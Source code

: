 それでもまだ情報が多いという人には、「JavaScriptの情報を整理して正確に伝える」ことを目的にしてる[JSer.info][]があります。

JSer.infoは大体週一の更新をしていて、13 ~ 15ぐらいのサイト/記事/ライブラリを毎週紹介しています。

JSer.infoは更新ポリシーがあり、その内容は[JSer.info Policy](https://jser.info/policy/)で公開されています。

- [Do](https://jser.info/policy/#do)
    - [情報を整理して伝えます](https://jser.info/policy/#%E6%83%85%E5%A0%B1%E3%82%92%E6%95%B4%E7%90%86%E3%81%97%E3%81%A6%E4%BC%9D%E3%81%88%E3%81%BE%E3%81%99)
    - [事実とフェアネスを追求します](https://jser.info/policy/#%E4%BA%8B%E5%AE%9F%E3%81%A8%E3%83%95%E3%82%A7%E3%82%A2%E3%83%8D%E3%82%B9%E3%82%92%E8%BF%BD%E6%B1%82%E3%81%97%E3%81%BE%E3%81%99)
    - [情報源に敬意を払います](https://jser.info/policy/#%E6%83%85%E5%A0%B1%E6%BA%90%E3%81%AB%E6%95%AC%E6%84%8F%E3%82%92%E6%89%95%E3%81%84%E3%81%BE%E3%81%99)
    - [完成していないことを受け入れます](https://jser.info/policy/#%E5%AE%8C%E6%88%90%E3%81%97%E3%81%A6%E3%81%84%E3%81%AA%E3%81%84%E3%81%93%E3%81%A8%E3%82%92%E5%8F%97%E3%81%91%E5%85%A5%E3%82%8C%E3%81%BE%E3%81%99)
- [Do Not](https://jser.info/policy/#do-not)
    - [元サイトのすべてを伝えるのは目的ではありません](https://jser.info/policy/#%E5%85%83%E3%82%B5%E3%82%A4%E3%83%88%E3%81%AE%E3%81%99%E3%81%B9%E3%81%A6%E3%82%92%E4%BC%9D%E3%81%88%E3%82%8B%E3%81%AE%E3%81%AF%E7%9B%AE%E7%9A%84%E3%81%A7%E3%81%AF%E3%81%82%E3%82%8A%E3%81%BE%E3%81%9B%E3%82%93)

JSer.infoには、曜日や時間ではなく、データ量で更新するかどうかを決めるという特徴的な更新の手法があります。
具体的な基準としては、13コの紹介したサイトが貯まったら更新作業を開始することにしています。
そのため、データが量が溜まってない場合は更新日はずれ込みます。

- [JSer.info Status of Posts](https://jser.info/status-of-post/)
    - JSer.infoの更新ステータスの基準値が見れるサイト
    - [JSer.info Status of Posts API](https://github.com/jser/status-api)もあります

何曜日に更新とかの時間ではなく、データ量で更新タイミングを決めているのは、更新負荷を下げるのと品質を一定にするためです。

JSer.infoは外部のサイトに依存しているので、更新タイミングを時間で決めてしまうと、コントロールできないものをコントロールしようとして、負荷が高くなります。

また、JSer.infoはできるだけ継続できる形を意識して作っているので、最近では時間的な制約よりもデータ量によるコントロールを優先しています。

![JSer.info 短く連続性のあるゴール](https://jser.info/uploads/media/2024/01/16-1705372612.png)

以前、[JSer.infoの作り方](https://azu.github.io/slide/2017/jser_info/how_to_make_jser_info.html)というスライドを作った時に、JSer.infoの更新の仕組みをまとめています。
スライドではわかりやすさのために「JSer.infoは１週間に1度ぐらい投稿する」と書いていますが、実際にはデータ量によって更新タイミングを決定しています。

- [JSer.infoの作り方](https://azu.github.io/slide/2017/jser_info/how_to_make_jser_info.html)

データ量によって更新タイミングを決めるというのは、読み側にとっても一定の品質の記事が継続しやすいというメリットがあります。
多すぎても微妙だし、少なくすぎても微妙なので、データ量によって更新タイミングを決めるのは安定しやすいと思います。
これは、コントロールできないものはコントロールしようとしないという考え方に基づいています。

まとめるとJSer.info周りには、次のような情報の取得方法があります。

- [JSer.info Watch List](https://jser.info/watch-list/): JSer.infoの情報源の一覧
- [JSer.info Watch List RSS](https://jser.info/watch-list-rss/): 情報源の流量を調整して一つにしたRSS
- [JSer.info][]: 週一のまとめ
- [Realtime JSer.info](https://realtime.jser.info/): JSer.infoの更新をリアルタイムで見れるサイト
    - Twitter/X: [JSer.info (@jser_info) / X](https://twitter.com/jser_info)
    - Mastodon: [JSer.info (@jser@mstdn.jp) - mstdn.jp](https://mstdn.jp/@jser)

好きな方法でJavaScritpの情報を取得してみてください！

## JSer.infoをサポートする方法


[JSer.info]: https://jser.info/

Exercise instructions
Out of the entries above, write out only the lines between the line holding "そのため、データが量が溜まってない場合は更新日はずれ込みます。" and the line holding "## JSer.infoをサポートする方法", inclusive, each exactly as given.

Response
そのため、データが量が溜まってない場合は更新日はずれ込みます。

- [JSer.info Status of Posts](https://jser.info/status-of-post/)
    - JSer.infoの更新ステータスの基準値が見れるサイト
    - [JSer.info Status of Posts API](https://github.com/jser/status-api)もあります

何曜日に更新とかの時間ではなく、データ量で更新タイミングを決めているのは、更新負荷を下げるのと品質を一定にするためです。

JSer.infoは外部のサイトに依存しているので、更新タイミングを時間で決めてしまうと、コントロールできないものをコントロールしようとして、負荷が高くなります。

また、JSer.infoはできるだけ継続できる形を意識して作っているので、最近では時間的な制約よりもデータ量によるコントロールを優先しています。

![JSer.info 短く連続性のあるゴール](https://jser.info/uploads/media/2024/01/16-1705372612.png)

以前、[JSer.infoの作り方](https://azu.github.io/slide/2017/jser_info/how_to_make_jser_info.html)というスライドを作った時に、JSer.infoの更新の仕組みをまとめています。
スライドではわかりやすさのために「JSer.infoは１週間に1度ぐらい投稿する」と書いていますが、実際にはデータ量によって更新タイミングを決定しています。

- [JSer.infoの作り方](https://azu.github.io/slide/2017/jser_info/how_to_make_jser_info.html)

データ量によって更新タイミングを決めるというのは、読み側にとっても一定の品質の記事が継続しやすいというメリットがあります。
多すぎても微妙だし、少なくすぎても微妙なので、データ量によって更新タイミングを決めるのは安定しやすいと思います。
これは、コントロールできないものはコントロールしようとしないという考え方に基づいています。

まとめるとJSer.info周りには、次のような情報の取得方法があります。

- [JSer.info Watch List](https://jser.info/watch-list/): JSer.infoの情報源の一覧
- [JSer.info Watch List RSS](https://jser.info/watch-list-rss/): 情報源の流量を調整して一つにしたRSS
- [JSer.info][]: 週一のまとめ
- [Realtime JSer.info](https://realtime.jser.info/): JSer.infoの更新をリアルタイムで見れるサイト
    - Twitter/X: [JSer.info (@jser_info) / X](https://twitter.com/jser_info)
    - Mastodon: [JSer.info (@jser@mstdn.jp) - mstdn.jp](https://mstdn.jp/@jser)

好きな方法でJavaScritpの情報を取得してみてください！

## JSer.infoをサポートする方法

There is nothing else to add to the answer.